Word for word, restate the records from their first line through the line with "This Project mailny", both ends included; omit each picture.

[Rendered images with source text]
☆ ☆ ☆ ☆ ☆ ☆ ☆

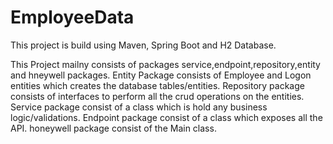 # EmployeeData

This project is build using Maven, Spring Boot and H2 Database.

This Project mailny consists of packages service,endpoint,repository,entity and hneywell packages.
Entity Package consists of Employee and Logon entities which creates the database tables/entities.
Repository package consists of interfaces to perform all the crud operations on the entities.
Service package consist of a class which is hold any business logic/validations.
Endpoint package consist of a class which exposes all the API.
honeywell package consist of the Main class.
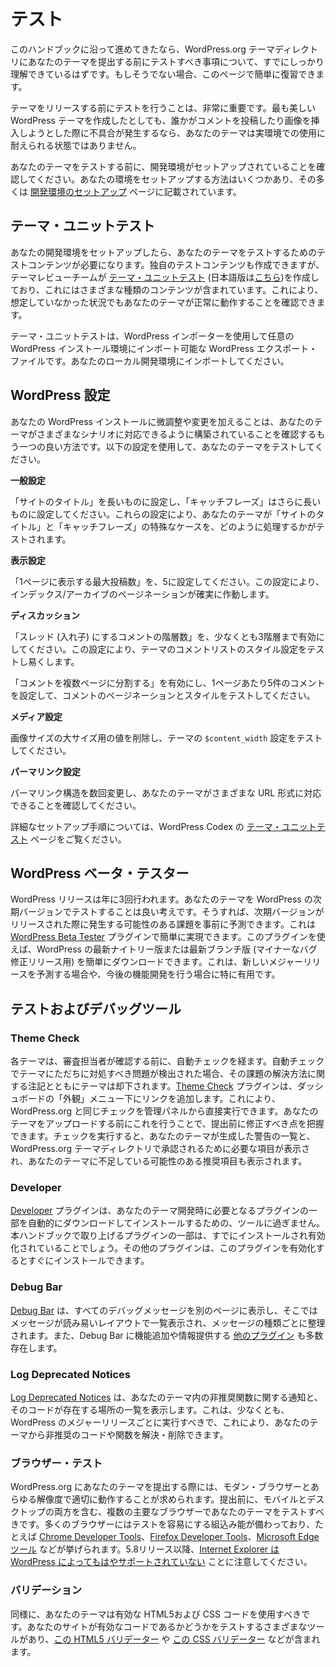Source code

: <!-- 
# Testing
 -->

# テスト

<!-- 
If you’ve followed this handbook, you’ll already have a good grasp on the testing required before submitting your theme to the WordPress.org theme directory. If you haven’t, this page will give you a quick refresher.
 -->

このハンドブックに沿って進めてきたなら、WordPress.org テーマディレクトリにあなたのテーマを提出する前にテストすべき事項について、すでにしっかり理解できているはずです。もしそうでない場合、このページで簡単に復習できます。

<!-- 
Testing is incredibly important before releasing a theme. You may have built the most beautiful WordPress theme, but if it breaks when someone tries to comment or insert an image, your theme isn’t ready for real world usage.
 -->

テーマをリリースする前にテストを行うことは、非常に重要です。最も美しい WordPress テーマを作成したとしても、誰かがコメントを投稿したり画像を挿入しようとした際に不具合が発生するなら、あなたのテーマは実環境での使用に耐えられる状態ではありません。

<!-- 
Before testing your theme, make sure you’ve setup a development environment. There are a number of ways to setup your environment, many of which are documented on the [Setting up a Development Environment](https://developer.wordpress.org/themes/getting-started/setting-up-a-development-environment/) page.
 -->

あなたのテーマをテストする前に、開発環境がセットアップされていることを確認してください。あなたの環境をセットアップする方法はいくつかあり、その多くは [開発環境のセットアップ](https://developer.wordpress.org/themes/getting-started/setting-up-a-development-environment/) ページに記載されています。

<!-- 
## Theme Unit Test
 -->

## テーマ・ユニットテスト

<!-- 
After you’ve setup your development environment, you’ll need test content to test your theme with. While you can create your own test content, the theme review team has created the [Theme Unit Test](https://codex.wordpress.org/Theme_Unit_Test), which includes many different types of content. This will help ensure that your theme works in circumstances you may not have anticipated.
 -->

あなたの開発環境をセットアップしたら、あなたのテーマをテストするためのテストコンテンツが必要になります。独自のテストコンテンツも作成できますが、テーマレビューチームが [テーマ・ユニットテスト](https://codex.wordpress.org/Theme_Unit_Test) (日本語版は[こちら](https://github.com/jawordpressorg/theme-test-data-ja))を作成しており、これにはさまざまな種類のコンテンツが含まれています。これにより、想定していなかった状況でもあなたのテーマが正常に動作することを確認できます。

<!-- 
The Theme Unit Test is a WordPress export file that can be imported into any WordPress installation by using the WordPress Importer. You should import it into your local development environment.
 -->

テーマ・ユニットテストは、WordPress インポーターを使用して任意の WordPress インストール環境にインポート可能な WordPress エクスポート・ファイルです。あなたのローカル開発環境にインポートしてください。

<!-- 
## WordPress Settings
 -->

## WordPress 設定

<!-- 
Making tweaks and changes to your WordPress installation is another good way to ensure that you’ve built your theme to handle numerous scenarios. Use the following settings to test your theme.
 -->

あなたの WordPress インストールに微調整や変更を加えることは、あなたのテーマがさまざまなシナリオに対応できるように構築されていることを確認するもう一つの良い方法です。以下の設定を使用して、あなたのテーマをテストしてください。

<!-- 
**General**  
Set the Site Title to something long and set the Tagline to something even longer. These settings will test how your theme handles edge cases for site titles and taglines.
 -->

**一般設定**

「サイトのタイトル」を長いものに設定し、「キャッチフレーズ」はさらに長いものに設定してください。これらの設定により、あなたのテーマが「サイトのタイトル」と「キャッチフレーズ」の特殊なケースを、どのように処理するかがテストされます。

<!-- 
**Reading**  
Set “Blog pages show at most” to 5. This setting will ensure that index/archive pagination is triggered.
 -->

**表示設定**

「1ページに表示する最大投稿数」を、5に設定してください。この設定により、インデックス/アーカイブのページネーションが確実に作動します。

<!-- 
**Discussion**  
Enable “Threaded Comments” at least 3 levels deep. This setting will facilitate testing of your theme’s comment list styling.
 -->

**ディスカッション**

「スレッド (入れ子) にするコメントの階層数」を、少なくとも3階層まで有効にしてください。この設定により、テーマのコメントリストのスタイル設定をテストし易くします。

<!-- 
Enable “Break comments into pages” and set 5 comments per page to test the pagination and styling of comments.
 -->

「コメントを複数ページに分割する」を有効にし、1ページあたり5件のコメントを設定して、コメントのページネーションとスタイルをテストしてください。

<!-- 
**Media**  
Remove the values for the large size of media to test the theme’s `$content_width` setting.
 -->

**メディア設定**

画像サイズの大サイズ用の値を削除し、テーマの `$content_width` 設定をテストしてください。

<!-- 
**Permalinks**  
Change the permalink setting a few times to ensure your theme can handle various URL formats.
 -->

**パーマリンク設定**

パーマリンク構造を数回変更し、あなたのテーマがさまざまな URL 形式に対応できることを確認してください。

<!-- 
For more setup instructions, take a look at the [Theme Unit Test](https://codex.wordpress.org/Theme_Unit_Test#Setup) page in the WordPress Codex.
 -->

詳細なセットアップ手順については、WordPress Codex の [テーマ・ユニットテスト](https://codex.wordpress.org/Theme_Unit_Test#Setup) ページをご覧ください。

<!-- 
## WordPress Beta Tester
 -->

## WordPress ベータ・テスター

<!-- 
WordPress releases happen three times a year. It’s a good idea to test your theme against the next version of WordPress so you can anticipate issues when the next version is released. This can be done easily with the [WordPress Beta Tester](https://wordpress.org/plugins/wordpress-beta-tester/) plugin. The plugin makes it easy to download either the latest nightly version of WordPress or the latest branch version (for minor bugfix releases). This is especially useful when anticipating a new major release or developing for an upcoming feature.
 -->

WordPress リリースは年に3回行われます。あなたのテーマを WordPress の次期バージョンでテストすることは良い考えです。そうすれば、次期バージョンがリリースされた際に発生する可能性のある課題を事前に予測できます。これは [WordPress Beta Tester](https://wordpress.org/plugins/wordpress-beta-tester/) プラグインで簡単に実現できます。このプラグインを使えば、WordPress の最新ナイトリー版または最新ブランチ版 (マイナーなバグ修正リリース用) を簡単にダウンロードできます。これは、新しいメジャーリリースを予測する場合や、今後の機能開発を行う場合に特に有用です。

<!-- 
## Testing and debugging tools
 -->

## テストおよびデバッグツール

<!-- 
### Theme Check
 -->

### Theme Check

<!-- 
Each theme goes through an automated check before a reviewer even sees it. If there are any immediate problems with the theme, identified by the automated check, the theme will be rejected with notes on how to resolve the issues. The [Theme Check](https://wordpress.org/plugins/theme-check/) plugin adds a dashboard link under Appearance so you can run the exact same checks that WordPress.org does right from your administration panel. Doing this prior to uploading your theme lets you know what needs to be addressed prior to submission. Running the check will give you a list of any warnings your theme has generated and what items are required for the theme to be accepted in the WordPress.org theme directory, as well as any recommended items that may be missing from your theme.
 -->

各テーマは、審査担当者が確認する前に、自動チェックを経ます。自動チェックでテーマにただちに対処すべき問題が検出された場合、その課題の解決方法に関する注記とともにテーマは却下されます。[Theme Check](https://wordpress.org/plugins/theme-check/) プラグインは、ダッシュボードの「外観」メニュー下にリンクを追加します。これにより、WordPress.org と同じチェックを管理パネルから直接実行できます。あなたのテーマをアップロードする前にこれを行うことで、提出前に修正すべき点を把握できます。チェックを実行すると、あなたのテーマが生成した警告の一覧と、WordPress.org テーマディレクトリで承認されるために必要な項目が表示され、あなたのテーマに不足している可能性のある推奨項目も表示されます。

<!-- 
### Developer
 -->

### Developer

<!-- 
The [Developer](https://wordpress.org/plugins/developer/) plugin is really just a tool to automatically download and install some of the plugins you’ll want when developing your theme. Some of the ones discussed in this handbook will already be installed and active. Others you can install as soon as you activate the plugin.
 -->

[Developer](https://wordpress.org/plugins/developer/) プラグインは、あなたのテーマ開発時に必要となるプラグインの一部を自動的にダウンロードしてインストールするための、ツールに過ぎません。本ハンドブックで取り上げるプラグインの一部は、すでにインストールされ有効化されていることでしょう。その他のプラグインは、このプラグインを有効化するとすぐにインストールできます。

<!-- 
### Debug Bar
 -->

### Debug Bar

<!-- 
[Debug Bar](https://wordpress.org/plugins/debug-bar/) pushes all debug messages to a separate page where they are listed in an easy-to-read layout and organized by type of message. There are also a number of [other plugins](https://wordpress.org/plugins/search.php?q=debug+bar) that add on to Debug Bar, extending its features or adding more information.
 -->

[Debug Bar](https://wordpress.org/plugins/debug-bar/) は、すべてのデバッグメッセージを別のページに表示し、そこではメッセージが読み易いレイアウトで一覧表示され、メッセージの種類ごとに整理されます。また、Debug Bar に機能追加や情報提供する [他のプラグイン](https://wordpress.org/plugins/search.php?q=debug+bar) も多数存在します。

<!-- 
### Log Deprecated Notices
 -->

### Log Deprecated Notices

<!-- 
[Log Deprecated Notices](https://wordpress.org/plugins/log-deprecated-notices/) displays a list of the deprecated function notices in your theme and where the code can be found. This should be run, at minimum, after every major release of WordPress, so you can resolve and remove any deprecated code and functions from your theme.
 -->

[Log Deprecated Notices](https://wordpress.org/plugins/log-deprecated-notices/) は、あなたのテーマ内の非推奨関数に関する通知と、そのコードが存在する場所の一覧を表示します。これは、少なくとも、WordPress のメジャーリリースごとに実行すべきで、これにより、あなたのテーマから非推奨のコードや関数を解決・削除できます。

<!-- 
### Browser testing
 -->

### ブラウザー・テスト

<!-- 
When submitting your theme to WordPress.org, it’s expected that it works well in modern browsers and at any resolution. You should test your theme against a number of popular browsers before submitting, both mobile and desktop. Many browsers have built-in features making it easy to test, for example the [Chrome Developer Tools](https://developer.chrome.com/devtools), [Firefox Developer Tools](https://developer.mozilla.org/en-US/docs/Tools), and the [Microsoft Edge tools](http://dev.modern.ie). Note that [Internet Explorer is no longer supported by WordPress](https://make.wordpress.org/core/2021/04/22/ie-11-support-phase-out-plan/) since 5.8 release.
 -->

WordPress.org にあなたのテーマを提出する際には、モダン・ブラウザーとあらゆる解像度で適切に動作することが求められます。提出前に、モバイルとデスクトップの両方を含む、複数の主要なブラウザーであなたのテーマをテストすべきです。多くのブラウザーにはテストを容易にする組込み能が備わっており、たとえば [Chrome Developer Tools](https://developer.chrome.com/devtools)、[Firefox Developer Tools](https://developer.mozilla.org/en-US/docs/Tools)、[Microsoft Edge ツール](http://dev.modern.ie) などが挙げられます。5.8リリース以降、[Internet Explorer は WordPress によってもはやサポートされていない](https://make.wordpress.org/core/2021/04/22/ie-11-support-phase-out-plan/) ことに注意してください。

<!-- 
### Validation
 -->

### バリデーション

<!-- 
Likewise, your theme should use valid HTML5 and CSS code. There are a variety of tools that will test your site for valid code, include [this HTML5 validator](http://html5.validator.nu/) and [this CSS validator](http://jigsaw.w3.org/css-validator/).
 -->

同様に、あなたのテーマは有効な HTML5および CSS コードを使用すべきです。あなたのサイトが有効なコードであるかどうかをテストするさまざまなツールがあり、[この HTML5 バリデーター](http://html5.validator.nu/) や [この CSS バリデーター](http://jigsaw.w3.org/css-validator/) などが含まれます。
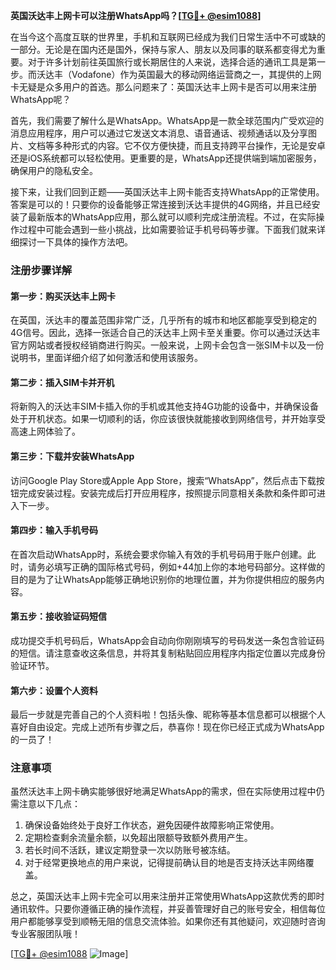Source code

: **英国沃达丰上网卡可以注册WhatsApp吗？[[TG💪+ @esim1088](https://t.me/s/esim1088)]**

在当今这个高度互联的世界里，手机和互联网已经成为我们日常生活中不可或缺的一部分。无论是在国内还是国外，保持与家人、朋友以及同事的联系都变得尤为重要。对于许多计划前往英国旅行或长期居住的人来说，选择合适的通讯工具是第一步。而沃达丰（Vodafone）作为英国最大的移动网络运营商之一，其提供的上网卡无疑是众多用户的首选。那么问题来了：英国沃达丰上网卡是否可以用来注册WhatsApp呢？

首先，我们需要了解什么是WhatsApp。WhatsApp是一款全球范围内广受欢迎的消息应用程序，用户可以通过它发送文本消息、语音通话、视频通话以及分享图片、文档等多种形式的内容。它不仅方便快捷，而且支持跨平台操作，无论是安卓还是iOS系统都可以轻松使用。更重要的是，WhatsApp还提供端到端加密服务，确保用户的隐私安全。

接下来，让我们回到正题——英国沃达丰上网卡能否支持WhatsApp的正常使用。答案是可以的！只要你的设备能够正常连接到沃达丰提供的4G网络，并且已经安装了最新版本的WhatsApp应用，那么就可以顺利完成注册流程。不过，在实际操作过程中可能会遇到一些小挑战，比如需要验证手机号码等步骤。下面我们就来详细探讨一下具体的操作方法吧。

### 注册步骤详解

#### 第一步：购买沃达丰上网卡
在英国，沃达丰的覆盖范围非常广泛，几乎所有的城市和地区都能享受到稳定的4G信号。因此，选择一张适合自己的沃达丰上网卡至关重要。你可以通过沃达丰官方网站或者授权经销商进行购买。一般来说，上网卡会包含一张SIM卡以及一份说明书，里面详细介绍了如何激活和使用该服务。

#### 第二步：插入SIM卡并开机
将新购入的沃达丰SIM卡插入你的手机或其他支持4G功能的设备中，并确保设备处于开机状态。如果一切顺利的话，你应该很快就能接收到网络信号，并开始享受高速上网体验了。

#### 第三步：下载并安装WhatsApp
访问Google Play Store或Apple App Store，搜索“WhatsApp”，然后点击下载按钮完成安装过程。安装完成后打开应用程序，按照提示同意相关条款和条件即可进入下一步。

#### 第四步：输入手机号码
在首次启动WhatsApp时，系统会要求你输入有效的手机号码用于账户创建。此时，请务必填写正确的国际格式号码，例如+44加上你的本地号码部分。这样做的目的是为了让WhatsApp能够正确地识别你的地理位置，并为你提供相应的服务内容。

#### 第五步：接收验证码短信
成功提交手机号码后，WhatsApp会自动向你刚刚填写的号码发送一条包含验证码的短信。请注意查收这条信息，并将其复制粘贴回应用程序内指定位置以完成身份验证环节。

#### 第六步：设置个人资料
最后一步就是完善自己的个人资料啦！包括头像、昵称等基本信息都可以根据个人喜好自由设定。完成上述所有步骤之后，恭喜你！现在你已经正式成为WhatsApp的一员了！

### 注意事项
虽然沃达丰上网卡确实能够很好地满足WhatsApp的需求，但在实际使用过程中仍需注意以下几点：
1. 确保设备始终处于良好工作状态，避免因硬件故障影响正常使用。
2. 定期检查剩余流量余额，以免超出限额导致额外费用产生。
3. 若长时间不活跃，建议定期登录一次以防账号被冻结。
4. 对于经常更换地点的用户来说，记得提前确认目的地是否支持沃达丰网络覆盖。

总之，英国沃达丰上网卡完全可以用来注册并正常使用WhatsApp这款优秀的即时通讯软件。只要你遵循正确的操作流程，并妥善管理好自己的账号安全，相信每位用户都能够享受到顺畅无阻的信息交流体验。如果你还有其他疑问，欢迎随时咨询专业客服团队哦！

[[TG💪+ @esim1088](https://t.me/s/esim1088) ![Image](https://i.postimg.cc/4NQfJmqS/Snipaste-2025-05-13-00-14-12.png)]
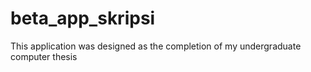 # beta_app_skripsi
This application was designed as the completion of my undergraduate computer thesis
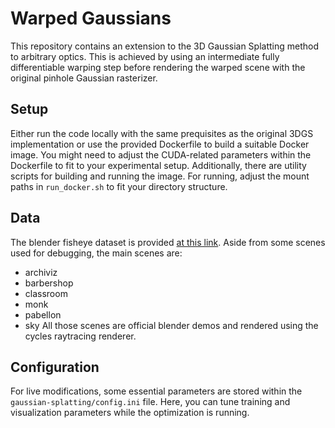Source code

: # Warped Gaussians
This repository contains an extension to the 3D Gaussian Splatting method to arbitrary optics. This is achieved by using an intermediate fully differentiable warping step before rendering the warped scene with the original pinhole Gaussian rasterizer.

## Setup 
Either run the code locally with the same prequisites as the original 3DGS implementation or use the provided Dockerfile to build a suitable Docker image. You might need to adjust the CUDA-related parameters within the Dockerfile to fit to your experimental setup. Additionally, there are utility scripts for building and running the image. For running, adjust the mount paths in `run_docker.sh` to fit your directory structure.

## Data
The blender fisheye dataset is provided [at this link](https://nextcloud.mip.informatik.uni-kiel.de/index.php/s/oPJEnd7FQq9s86m). Aside from some scenes used for debugging, the main scenes are:
- archiviz
- barbershop
- classroom
- monk 
- pabellon
- sky
All those scenes are official blender demos and rendered using the cycles raytracing renderer.

## Configuration
For live modifications, some essential parameters are stored within the `gaussian-splatting/config.ini` file. Here, you can tune training and visualization parameters while the optimization is running. 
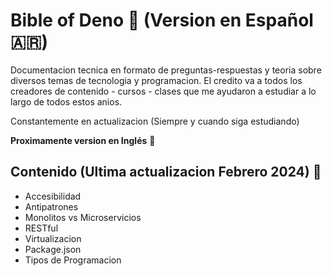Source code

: # Bible of Deno 📘 (Version en Español 🇦🇷)

Documentacion tecnica en formato de preguntas-respuestas y teoria sobre diversos temas de tecnologia y programacion. El credito va a todos los creadores de contenido - cursos - clases que me ayudaron a estudiar a lo largo de todos estos anios. 

Constantemente en actualizacion (Siempre y cuando siga estudiando)

**Proximamente version en Inglés** 🏴

## Contenido (Ultima actualizacion Febrero 2024) 💙
* Accesibilidad 
* Antipatrones
* Monolitos vs Microservicios
* RESTful
* Virtualizacion
* Package.json
* Tipos de Programacion
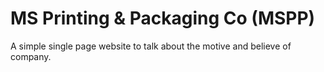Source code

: # MS Printing & Packaging Co (MSPP)
A simple single page website to talk about the motive and believe of company.
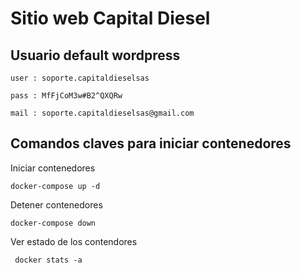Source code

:# Sitio web Capital Diesel


## Usuario default wordpress

    user : soporte.capitaldieselsas

    pass : MfFjCoM3w#B2^QXQRw

    mail : soporte.capitaldieselsas@gmail.com


## Comandos claves para iniciar contenedores

Iniciar contenedores

    docker-compose up -d 

Detener contenedores

    docker-compose down 

Ver estado de los contendores

     docker stats -a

☆ ☆ ☆ ☆ ☆ ☆ ☆

* **Solution to this problem**
 # EmployeeData

This project is build using Maven, Spring Boot and H2 Database.

This Project mailny consists of packages service,endpoint,repository,entity and hneywell packages.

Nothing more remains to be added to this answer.